• [ASSIGNED TASK]:
Below is a listing to write out in full, exactly as given, without its pictures.

• [RECORDS SHOWN]:

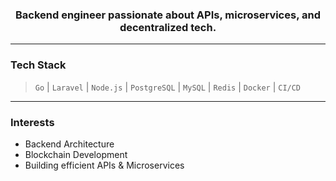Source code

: <h3 align="center">
  Backend engineer passionate about APIs, microservices, and decentralized tech.
</h3>

---

### Tech Stack  
> `Go` | `Laravel` | `Node.js` | `PostgreSQL` | `MySQL` | `Redis` | `Docker` | `CI/CD`

---

### Interests
- Backend Architecture
- Blockchain Development
- Building efficient APIs & Microservices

• [TASK RESULT]:
Source code

: <h3 align="center">
  Backend engineer passionate about APIs, microservices, and decentralized tech.
</h3>

---

### Tech Stack  
> `Go` | `Laravel` | `Node.js` | `PostgreSQL` | `MySQL` | `Redis` | `Docker` | `CI/CD`

---

### Interests
- Backend Architecture
- Blockchain Development
- Building efficient APIs & Microservices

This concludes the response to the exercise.